**Description of the task**
Check each line of the material for the string "private", and copy the lines that have it.

**Material provided**
[Start of Attachment]

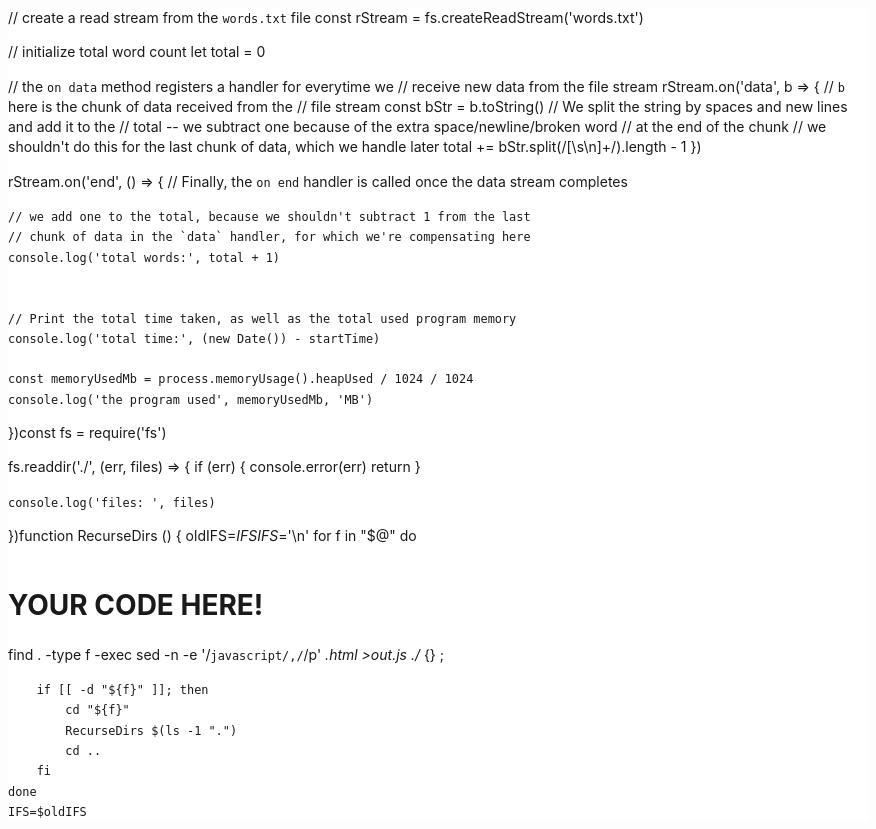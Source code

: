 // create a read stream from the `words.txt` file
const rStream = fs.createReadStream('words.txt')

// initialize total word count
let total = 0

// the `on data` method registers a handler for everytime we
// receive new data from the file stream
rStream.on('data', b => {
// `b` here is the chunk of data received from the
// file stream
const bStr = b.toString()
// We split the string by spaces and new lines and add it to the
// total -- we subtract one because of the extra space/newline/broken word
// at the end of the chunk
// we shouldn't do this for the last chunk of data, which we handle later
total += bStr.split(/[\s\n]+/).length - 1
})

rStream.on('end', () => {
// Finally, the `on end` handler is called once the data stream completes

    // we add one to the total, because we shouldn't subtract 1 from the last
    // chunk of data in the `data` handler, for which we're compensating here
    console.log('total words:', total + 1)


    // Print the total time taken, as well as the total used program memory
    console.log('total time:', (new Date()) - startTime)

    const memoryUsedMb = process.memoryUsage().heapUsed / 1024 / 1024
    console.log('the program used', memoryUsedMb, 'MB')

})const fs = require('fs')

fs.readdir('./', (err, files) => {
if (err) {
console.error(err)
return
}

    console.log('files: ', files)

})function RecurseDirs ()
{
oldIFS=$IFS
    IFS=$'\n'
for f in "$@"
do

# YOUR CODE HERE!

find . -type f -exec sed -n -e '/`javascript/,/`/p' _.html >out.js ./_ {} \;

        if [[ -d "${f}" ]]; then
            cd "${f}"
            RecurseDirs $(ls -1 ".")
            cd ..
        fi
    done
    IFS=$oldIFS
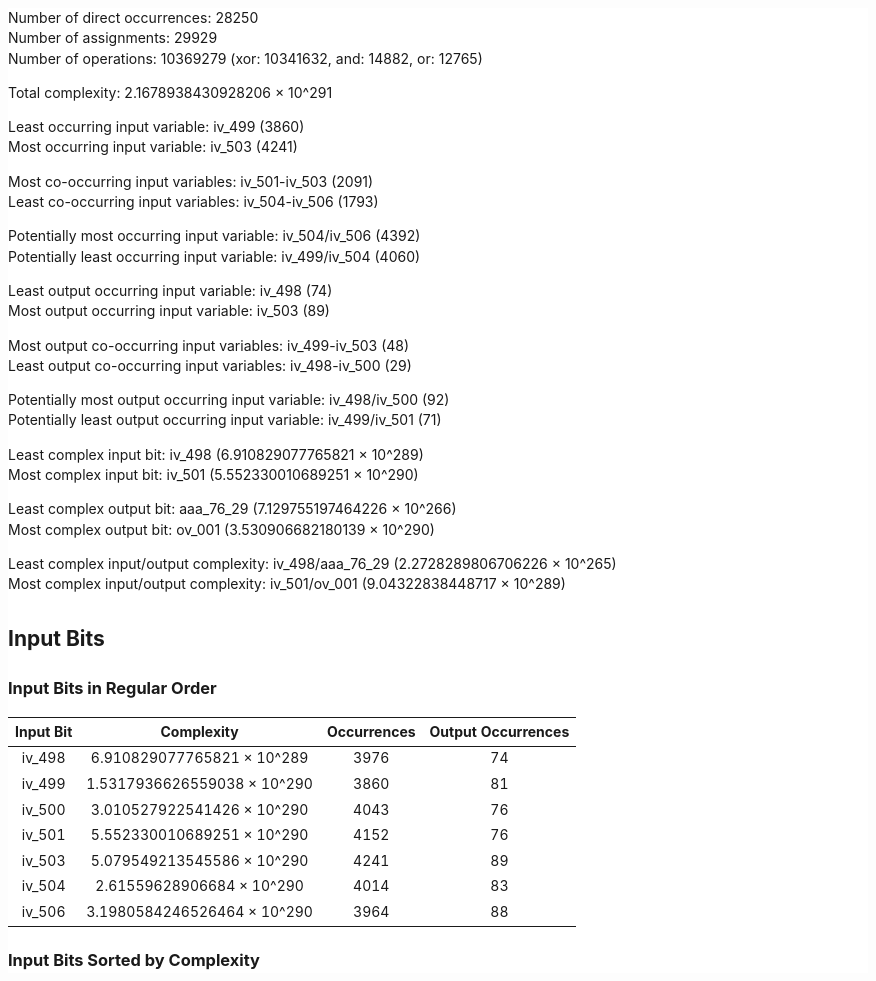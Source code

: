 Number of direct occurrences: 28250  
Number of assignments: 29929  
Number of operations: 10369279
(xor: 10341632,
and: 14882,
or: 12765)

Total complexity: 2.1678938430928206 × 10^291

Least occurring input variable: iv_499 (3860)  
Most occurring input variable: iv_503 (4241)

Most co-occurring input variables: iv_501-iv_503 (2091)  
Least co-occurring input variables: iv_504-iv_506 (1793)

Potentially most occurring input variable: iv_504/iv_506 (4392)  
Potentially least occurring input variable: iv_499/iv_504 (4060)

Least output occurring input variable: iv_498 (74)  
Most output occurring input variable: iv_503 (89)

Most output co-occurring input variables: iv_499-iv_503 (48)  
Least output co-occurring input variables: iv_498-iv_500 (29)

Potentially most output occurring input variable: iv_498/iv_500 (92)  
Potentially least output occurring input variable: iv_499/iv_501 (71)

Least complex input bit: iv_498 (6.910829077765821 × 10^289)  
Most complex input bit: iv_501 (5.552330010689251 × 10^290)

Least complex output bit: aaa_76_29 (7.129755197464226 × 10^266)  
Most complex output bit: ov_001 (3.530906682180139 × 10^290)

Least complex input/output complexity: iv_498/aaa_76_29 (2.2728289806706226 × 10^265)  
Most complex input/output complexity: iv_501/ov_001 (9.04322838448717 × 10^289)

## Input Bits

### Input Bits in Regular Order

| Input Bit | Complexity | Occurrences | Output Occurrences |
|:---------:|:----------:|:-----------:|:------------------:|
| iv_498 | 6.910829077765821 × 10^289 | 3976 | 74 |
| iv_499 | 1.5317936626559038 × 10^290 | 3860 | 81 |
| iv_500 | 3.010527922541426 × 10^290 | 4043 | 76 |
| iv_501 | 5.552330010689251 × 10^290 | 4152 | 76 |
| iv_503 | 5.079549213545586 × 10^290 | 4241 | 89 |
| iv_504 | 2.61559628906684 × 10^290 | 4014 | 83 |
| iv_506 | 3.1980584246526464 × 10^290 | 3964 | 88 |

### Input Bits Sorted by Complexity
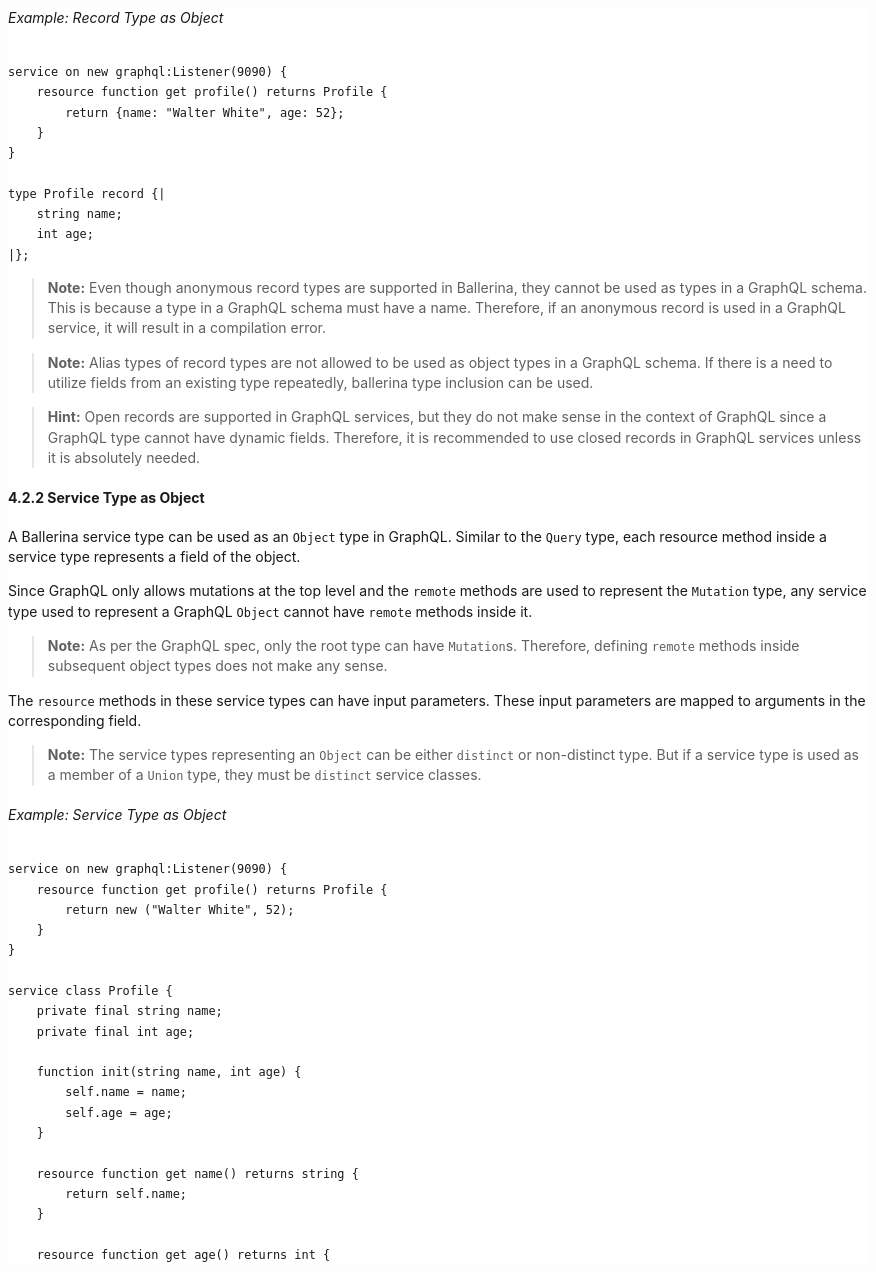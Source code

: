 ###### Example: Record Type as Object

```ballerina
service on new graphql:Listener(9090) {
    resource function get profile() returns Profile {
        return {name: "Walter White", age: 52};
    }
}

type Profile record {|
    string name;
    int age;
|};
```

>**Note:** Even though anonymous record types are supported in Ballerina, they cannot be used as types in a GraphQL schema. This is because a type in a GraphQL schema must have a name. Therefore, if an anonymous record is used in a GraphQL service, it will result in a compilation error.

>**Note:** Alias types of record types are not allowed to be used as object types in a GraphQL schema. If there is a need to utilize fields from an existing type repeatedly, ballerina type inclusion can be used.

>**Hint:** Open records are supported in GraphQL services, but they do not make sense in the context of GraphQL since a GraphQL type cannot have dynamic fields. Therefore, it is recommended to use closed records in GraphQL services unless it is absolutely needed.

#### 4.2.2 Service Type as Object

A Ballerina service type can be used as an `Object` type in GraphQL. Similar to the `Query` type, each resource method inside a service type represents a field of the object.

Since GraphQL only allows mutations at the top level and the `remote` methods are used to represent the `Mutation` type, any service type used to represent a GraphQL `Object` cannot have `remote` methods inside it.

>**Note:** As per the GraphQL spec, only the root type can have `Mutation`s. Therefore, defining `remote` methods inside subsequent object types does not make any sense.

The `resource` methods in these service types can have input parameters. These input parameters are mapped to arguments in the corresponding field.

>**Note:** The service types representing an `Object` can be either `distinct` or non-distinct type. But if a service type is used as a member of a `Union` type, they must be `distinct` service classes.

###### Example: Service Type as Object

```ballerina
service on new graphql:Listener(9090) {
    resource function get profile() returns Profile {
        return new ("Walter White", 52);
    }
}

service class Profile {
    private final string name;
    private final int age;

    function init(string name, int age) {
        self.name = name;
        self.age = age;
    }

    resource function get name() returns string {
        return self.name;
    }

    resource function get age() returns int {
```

[End of Attachment]

**Finished exercise**
    private final string name;
    private final int age;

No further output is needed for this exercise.